*** Data under study ***
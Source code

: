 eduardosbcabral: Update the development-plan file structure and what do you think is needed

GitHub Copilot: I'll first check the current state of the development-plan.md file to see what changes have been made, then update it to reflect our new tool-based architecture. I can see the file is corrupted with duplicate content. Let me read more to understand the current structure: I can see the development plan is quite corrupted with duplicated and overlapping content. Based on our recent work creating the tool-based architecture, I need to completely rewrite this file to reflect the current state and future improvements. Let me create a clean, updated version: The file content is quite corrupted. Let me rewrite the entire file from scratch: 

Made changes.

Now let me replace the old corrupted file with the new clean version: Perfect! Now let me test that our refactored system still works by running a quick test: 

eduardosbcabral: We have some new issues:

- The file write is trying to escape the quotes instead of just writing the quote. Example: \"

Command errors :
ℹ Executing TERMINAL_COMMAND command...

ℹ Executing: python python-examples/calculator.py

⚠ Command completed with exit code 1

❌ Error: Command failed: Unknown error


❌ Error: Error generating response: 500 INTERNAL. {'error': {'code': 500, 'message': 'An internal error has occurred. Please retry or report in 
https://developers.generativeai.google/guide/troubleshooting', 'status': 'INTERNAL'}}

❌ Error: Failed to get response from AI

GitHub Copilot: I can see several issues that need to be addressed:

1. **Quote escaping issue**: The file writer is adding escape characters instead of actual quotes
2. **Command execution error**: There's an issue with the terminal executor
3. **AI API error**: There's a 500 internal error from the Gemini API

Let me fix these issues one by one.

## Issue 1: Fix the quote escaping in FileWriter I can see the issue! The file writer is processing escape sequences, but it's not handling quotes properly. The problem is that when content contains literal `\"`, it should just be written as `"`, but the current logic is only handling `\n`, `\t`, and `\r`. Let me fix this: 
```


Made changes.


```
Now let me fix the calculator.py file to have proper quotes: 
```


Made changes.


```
*** End of Data under study ***
Find every line in the records above that holds the word "escaping", and copy each one.

* _Task output_
1. **Quote escaping issue**: The file writer is adding escape characters instead of actual quotes
## Issue 1: Fix the quote escaping in FileWriter I can see the issue! The file writer is processing escape sequences, but it's not handling quotes properly. The problem is that when content contains literal `\"`, it should just be written as `"`, but the current logic is only handling `\n`, `\t`, and `\r`. Let me fix this: 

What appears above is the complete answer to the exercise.